Так как, говоря это, Альберт оживлялся все больше и больше, а лицо дяди делалось все мрачнее, аббат, хотя в нем и было задето любопытство, попробовал было переменить разговор. Но мое любопытство было слишком сильно.
«Что вы хотите сказать этим, Альберт? — воскликнула я, подходя к нему.
«Я хочу сказать то, что каждый из рода Подебрадов должен был бы знать, — ответил он. — Я хочу сказать, что на старом дубе скалы Ужаса, на который вы ежедневно смотрите из своего окна, Амелия, и под сень которого я советую вам никогда не садиться, не сотворив молитвы, триста лет тому назад висели плоды потяжелее тех высохших желудей, которые теперь почти не растут на нем».
«Это ужасная история, — пробормотал перепуганный капеллан, — не понимаю, кто мог об этом рассказать графу Альберту».

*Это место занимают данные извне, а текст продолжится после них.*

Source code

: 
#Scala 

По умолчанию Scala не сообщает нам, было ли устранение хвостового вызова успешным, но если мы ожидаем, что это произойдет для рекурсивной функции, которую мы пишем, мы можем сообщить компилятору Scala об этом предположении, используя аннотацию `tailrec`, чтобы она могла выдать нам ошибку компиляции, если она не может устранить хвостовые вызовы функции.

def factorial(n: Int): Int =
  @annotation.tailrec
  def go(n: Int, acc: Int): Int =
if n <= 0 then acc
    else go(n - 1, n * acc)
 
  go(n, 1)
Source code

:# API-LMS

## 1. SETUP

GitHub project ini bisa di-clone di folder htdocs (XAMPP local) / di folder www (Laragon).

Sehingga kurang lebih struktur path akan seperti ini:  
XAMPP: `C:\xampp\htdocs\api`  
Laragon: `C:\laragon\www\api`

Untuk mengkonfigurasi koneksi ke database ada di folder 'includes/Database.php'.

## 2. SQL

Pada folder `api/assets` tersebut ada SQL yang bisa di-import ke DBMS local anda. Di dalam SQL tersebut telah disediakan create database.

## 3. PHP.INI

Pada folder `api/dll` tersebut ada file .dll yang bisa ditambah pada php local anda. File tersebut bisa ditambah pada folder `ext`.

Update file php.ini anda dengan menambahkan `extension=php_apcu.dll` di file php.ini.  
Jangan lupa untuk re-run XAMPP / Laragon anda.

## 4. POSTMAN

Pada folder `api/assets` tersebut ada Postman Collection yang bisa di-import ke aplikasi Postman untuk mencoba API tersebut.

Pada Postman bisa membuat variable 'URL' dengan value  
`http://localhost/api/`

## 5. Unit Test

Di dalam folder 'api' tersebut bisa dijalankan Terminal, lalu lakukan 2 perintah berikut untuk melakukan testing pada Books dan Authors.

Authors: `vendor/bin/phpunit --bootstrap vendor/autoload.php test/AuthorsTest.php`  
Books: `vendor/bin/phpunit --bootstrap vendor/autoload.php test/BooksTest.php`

«Местное предание, а быть может, нечто еще более достоверное, — ответил Альберт. — Как ни сжигай семейные архивы и исторические документы, господин капеллан, как ни воспитывай детей в неведении минувшего, как ни заставляй молчать простодушных людей с помощью софизмов, а слабых — с помощью угроз, — ни страх пред деспотизмом, ни боязнь ада не могут заглушить тысячи голосов прошлого, они несутся отовсюду. Нет! Нет! Они слишком громки, эти ужасные голоса, чтобы слова священника могли заставить их умолкнуть. Когда мы спим, они говорят нашим душам устами призраков, поднимающихся из могил, дабы предупредить нас; мы слышим эти голоса среди шума природы; они, как некогда голоса богов в священных рощах, исходят даже из древесных стволов, чтобы рассказать нам о преступлениях, о несчастьях и подвигах наших отцов…»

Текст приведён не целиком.